Miguel Bento, Finceptiv Senior Affiliate Manager

Key Market Changes in Recent Years
We decided to take a deeper look at these changes and analyze what exactly has driven them. We found that the Mexican FinTech market has undergone significant transformations, ranging from rising interest rates to the automation of scoring processes.
What key quantitative and qualitative changes has the Mexican lending market experienced over the past 2–3 years? What factors have had the greatest impact on these changes?
Analyzing the past two to three years, the main quantitative changes have been focused on the following:
- Rising interest rates, driven by increases in base rates by the Bank of Mexico, higher costs of consumer credit, and increased funding costs for both banks and fintech companies.
- A more selective lending process, including lower approval rates, as well as adjustments to credit limits and conditions.
- Growth of digital lending, with business expansion in the digital environment (an increase in fully online applications and more efficient fintech solutions).
As for qualitative changes, we also highlight three main directions:
Miguel Bento, Finceptiv Senior Affiliate Manager
- Strengthening of regulatory influence, mainly from the Comisión Nacional Bancaria y de Valores and the Comisión Nacional para la Protección y Defensa de los Usuarios de Servicios Financieros (CONDUSEF).

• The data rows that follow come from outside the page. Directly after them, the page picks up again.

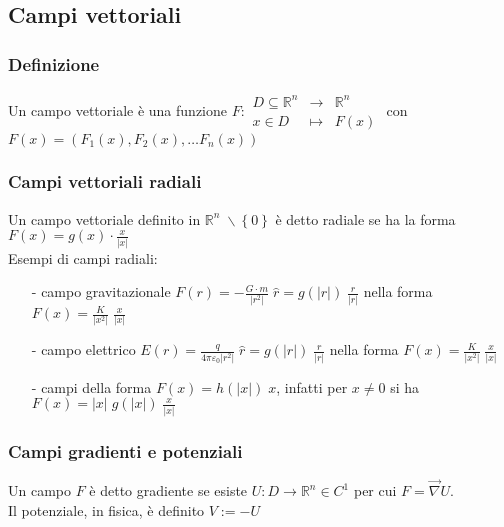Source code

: \documentclass[a4paper]{article}
\newcommand\Rn{\mathbb{R}^n}  %
\newcommand\nab{\vec{\nabla}} %
\begin{document}
\newpage

\subsection{Campi vettoriali}
\subsubsection*{Definizione}
Un campo vettoriale è una funzione \(F : \begin{matrix}
	D \subseteq \Rn & \to & \Rn \\
	x \in D & \mapsto & F(x)
\end{matrix}\) con \(F(x) = (F_1(x), F_2(x), \dots F_n(x))\)

\subsubsection*{Campi vettoriali radiali}
Un campo vettoriale definito in \(\Rn \; \backslash \left\{0\right\}\) è detto radiale se ha la forma \(\displaystyle F(x) = g(x) \cdot \frac{x}{\left|x\right|}\) \\
Esempi di campi radiali:
\begin{itemize}[topsep=3pt, itemsep=0pt]
	\item[-] campo gravitazionale \(\displaystyle F(r) = -\frac{G \cdot m}{\left|r^2\right|} \; \hat{r} = g(\left|r\right|) \; \frac{r}{\left|r\right|}\) nella forma \(\displaystyle F(x) = \frac{K}{\left|x^2\right|} \; \frac{x}{\left|x\right|}\)
	\item[-] campo elettrico \(\displaystyle E(r) = \frac{q}{4 \pi \varepsilon_0 \left|r^2\right|} \; \hat{r} = g(\left|r\right|) \; \frac{r}{\left|r\right|}\) nella forma \(\displaystyle F(x) = \frac{K}{\left|x^2\right|} \; \frac{x}{\left|x\right|}\)
	\item[-] campi della forma \(F(x) = h(\left|x\right|) \; x\), infatti per \(x \neq 0\) si ha \(\displaystyle F(x) = \left|x\right| \; g(\left|x\right|) \; \frac{x}{\left|x\right|}\)
\end{itemize}

\subsubsection*{Campi gradienti e potenziali}
Un campo \(F\) è detto gradiente se esiste \(U:D \to \Rn \in C^1\) per cui \(F = \nab U\). \\
Il potenziale, in fisica, è definito \(V := -U\)
\end{document}

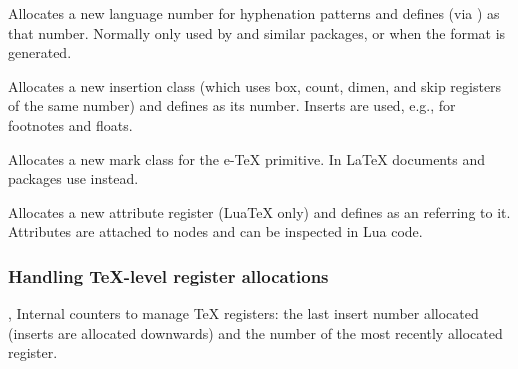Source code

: \documentclass{l3in2edoc}
\begin{document}
\begin{function}[]
  {
    \newlanguage
  }
  \begin{syntax}
     
  \end{syntax}
  Allocates a new language number for hyphenation patterns and
  defines  (via ) as that number. Normally only
  used by  and similar packages, or when the format is
  generated.
\end{function}

\begin{function}[]
  {
    \newinsert
  }
  \begin{syntax}
     
  \end{syntax}
  Allocates a new insertion class (which uses box, count, dimen, and
  skip registers of the same number) and defines  as its
  number. Inserts are used, e.g., for footnotes and floats.
\end{function}

\begin{function}[]
  {
    \newmarks
  }
  \begin{syntax}
     
  \end{syntax}
  Allocates a new mark class for the e-\TeX{}  primitive.
  In \LaTeX{} documents and packages use  instead.
\end{function}



\begin{function}[]
  {
    \newattribute
  }
  \begin{syntax}
     
  \end{syntax}
  Allocates a new attribute register (Lua\TeX{} only) and defines
   as an  referring to it. Attributes
  are attached to nodes and can be inspected in Lua code.
\end{function}



\subsubsection{Handling \TeX{}-level register allocations}

\begin{function}[int]
  {
    \insc@unt,
    \allocationnumber
  }
  Internal counters to manage \TeX{} registers: the last insert
  number allocated (inserts are allocated downwards) and the number of
  the most recently allocated register.
\end{function}
\end{document}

- Market consolidation due to the exit of less capitalized players, as well as mergers and acquisitions within the fintech segment.
- Increased complexity in risk management driven by the growing use of AI, improved scoring models, and enhanced fraud control.
The Typical Digital Lending Customer in Mexico
It is extremely important for affiliates to understand their target audience. In the financial niche, this becomes even more critical. Beyond interests and age, it is essential to understand the customer’s financial situation. We asked Finceptiv to share the profile of a typical customer in Mexico.

Is your core audience mainly concentrated in large cities such as Mexico City, Guadalajara, and Monterrey, or do smaller cities and regions also show strong demand and quality?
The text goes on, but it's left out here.